Parallel Session: GRAVITY - TESTS OF GRAVITY (A)

Location: Park 3.23

A1 - Monday 14:00-15:40 (Leonardo Gualtieri)

Testing the no-hair theorem with multiband black-hole binaries

14:00-14:25

Davide Gerosa (University of Birmingham)

Merging black holes observed by ground-based gravitational-wave detectors LIGO and Virgo allow for new tests of Einstein’s General Relativity in its strong-field regime. In particular, the detection of multiple ringdown modes enables us to perform black-hole spectroscopy: experimental checks that astrophysical black holes indeed have no hair and are faithfully described by the Kerr metric. The early inspiral of some LIGO’s black-hole binaries will be detectable at low frequencies by the upcoming space mission LISA. LISA will predict, with years of forewarning, at what time and at what frequency binaries will be seen merging by LIGO. We will, therefore, find ourselves in the extraordinary position of knowing that a source is about to merge, with the unprecedented opportunity to optimize ground-based operations to increase their scientific payoff. We show how narrowband tunings can be used to boost the detectors’ sensitivity at frequencies corresponding to the first subdominant ringdown mode, thus vastly improving our prospects to perform black-hole spectroscopy. We define a new consistency parameter between the different modes and show that, in this metric, narrowband tunings have the potential to double the effectiveness of black-hole spectroscopy when compared to standard broadband setups. More on arXiv:1807.00075.

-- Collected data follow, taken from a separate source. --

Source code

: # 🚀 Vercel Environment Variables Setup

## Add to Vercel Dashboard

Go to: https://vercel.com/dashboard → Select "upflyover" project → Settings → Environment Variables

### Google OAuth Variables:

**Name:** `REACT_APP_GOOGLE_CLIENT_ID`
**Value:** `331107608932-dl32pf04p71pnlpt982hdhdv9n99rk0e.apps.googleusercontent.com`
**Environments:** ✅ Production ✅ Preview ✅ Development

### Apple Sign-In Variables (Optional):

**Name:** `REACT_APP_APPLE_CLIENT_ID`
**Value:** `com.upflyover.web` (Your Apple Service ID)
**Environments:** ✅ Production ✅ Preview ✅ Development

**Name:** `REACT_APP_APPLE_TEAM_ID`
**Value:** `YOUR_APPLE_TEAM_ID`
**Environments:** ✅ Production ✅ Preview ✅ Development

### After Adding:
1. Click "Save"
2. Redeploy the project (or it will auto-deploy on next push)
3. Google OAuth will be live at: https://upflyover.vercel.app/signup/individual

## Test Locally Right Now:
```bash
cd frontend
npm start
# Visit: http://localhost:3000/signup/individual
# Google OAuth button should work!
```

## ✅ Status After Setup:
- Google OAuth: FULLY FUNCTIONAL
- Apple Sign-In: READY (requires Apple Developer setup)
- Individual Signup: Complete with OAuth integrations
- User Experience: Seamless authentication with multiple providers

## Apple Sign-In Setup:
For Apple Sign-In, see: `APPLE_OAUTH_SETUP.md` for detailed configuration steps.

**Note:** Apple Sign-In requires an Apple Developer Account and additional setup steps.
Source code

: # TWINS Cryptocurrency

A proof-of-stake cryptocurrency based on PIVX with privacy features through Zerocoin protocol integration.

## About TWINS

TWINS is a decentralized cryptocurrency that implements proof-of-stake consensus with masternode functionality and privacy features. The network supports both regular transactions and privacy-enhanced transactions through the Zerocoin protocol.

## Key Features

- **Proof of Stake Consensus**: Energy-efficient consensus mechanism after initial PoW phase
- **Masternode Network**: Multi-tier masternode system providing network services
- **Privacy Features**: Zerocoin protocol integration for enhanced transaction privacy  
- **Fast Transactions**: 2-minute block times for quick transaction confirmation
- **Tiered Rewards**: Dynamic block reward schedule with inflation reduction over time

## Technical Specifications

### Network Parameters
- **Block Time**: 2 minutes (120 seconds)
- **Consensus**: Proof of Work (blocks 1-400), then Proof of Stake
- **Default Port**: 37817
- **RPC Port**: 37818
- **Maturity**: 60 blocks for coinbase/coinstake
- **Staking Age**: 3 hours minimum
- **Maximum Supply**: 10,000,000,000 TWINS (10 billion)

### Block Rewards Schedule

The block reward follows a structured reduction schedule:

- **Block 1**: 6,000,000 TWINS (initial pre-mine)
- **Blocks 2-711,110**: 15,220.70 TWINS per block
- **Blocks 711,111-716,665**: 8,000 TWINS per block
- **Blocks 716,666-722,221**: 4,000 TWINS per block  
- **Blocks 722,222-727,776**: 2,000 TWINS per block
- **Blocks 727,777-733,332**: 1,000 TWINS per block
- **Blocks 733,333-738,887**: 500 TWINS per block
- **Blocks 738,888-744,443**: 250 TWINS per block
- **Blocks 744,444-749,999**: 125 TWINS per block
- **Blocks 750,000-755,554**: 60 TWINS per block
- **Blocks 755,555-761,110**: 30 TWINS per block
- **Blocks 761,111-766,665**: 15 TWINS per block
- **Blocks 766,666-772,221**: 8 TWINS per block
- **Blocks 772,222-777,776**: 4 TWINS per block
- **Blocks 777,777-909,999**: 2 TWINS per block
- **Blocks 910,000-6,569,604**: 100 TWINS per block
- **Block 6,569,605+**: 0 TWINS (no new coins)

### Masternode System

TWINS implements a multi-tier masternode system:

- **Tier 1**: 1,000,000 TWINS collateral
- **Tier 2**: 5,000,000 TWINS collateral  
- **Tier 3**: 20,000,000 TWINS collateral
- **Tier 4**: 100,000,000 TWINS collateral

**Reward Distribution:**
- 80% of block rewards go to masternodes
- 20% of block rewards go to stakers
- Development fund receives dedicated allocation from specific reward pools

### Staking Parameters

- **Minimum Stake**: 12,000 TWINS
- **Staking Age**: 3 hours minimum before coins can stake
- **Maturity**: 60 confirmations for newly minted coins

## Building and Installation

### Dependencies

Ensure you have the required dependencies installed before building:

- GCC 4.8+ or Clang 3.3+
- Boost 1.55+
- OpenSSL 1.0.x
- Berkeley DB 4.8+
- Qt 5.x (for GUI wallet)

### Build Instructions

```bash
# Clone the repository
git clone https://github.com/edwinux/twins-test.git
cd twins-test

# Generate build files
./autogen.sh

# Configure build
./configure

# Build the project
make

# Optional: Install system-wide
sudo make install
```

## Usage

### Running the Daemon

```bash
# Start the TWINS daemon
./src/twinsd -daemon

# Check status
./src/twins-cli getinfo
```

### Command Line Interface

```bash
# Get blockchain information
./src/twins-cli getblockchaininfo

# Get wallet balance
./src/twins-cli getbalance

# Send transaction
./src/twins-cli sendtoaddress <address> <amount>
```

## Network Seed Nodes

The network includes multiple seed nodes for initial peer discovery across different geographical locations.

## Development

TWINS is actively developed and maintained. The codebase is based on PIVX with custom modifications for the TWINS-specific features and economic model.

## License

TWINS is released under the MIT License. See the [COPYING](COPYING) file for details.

Testing a disformal coupling between standard model matter and dark energy

14:25-14:50

Michaela Lawrence (University of Sussex)

Current constraints on disformal couplings between standard model matter and dark energy are very week and difficult to obtain. Disformal couplings have, in the past, been best constrained though collider experiments and not cosmological probes because they are not sensitive to the fifth force tests used to constrain conformal couplings. We show that diformaly coupled photons propagating through the universe acquire a small effective mass. This effect can create small dispersions in arrival time between gravitational waves and gamma rays coming from a neutron star – neutron star binary mergers and dispersion between different wavelengths of light coming from supernovae. We use these methods to place the most complete constraints on Galileon disformal couplings to date.

Dynamic Signatures of Black Hole Binaries with Superradiant Clouds

14:50-15:15

Huan Yang (Physics, Guelph University & Perimeter Institute)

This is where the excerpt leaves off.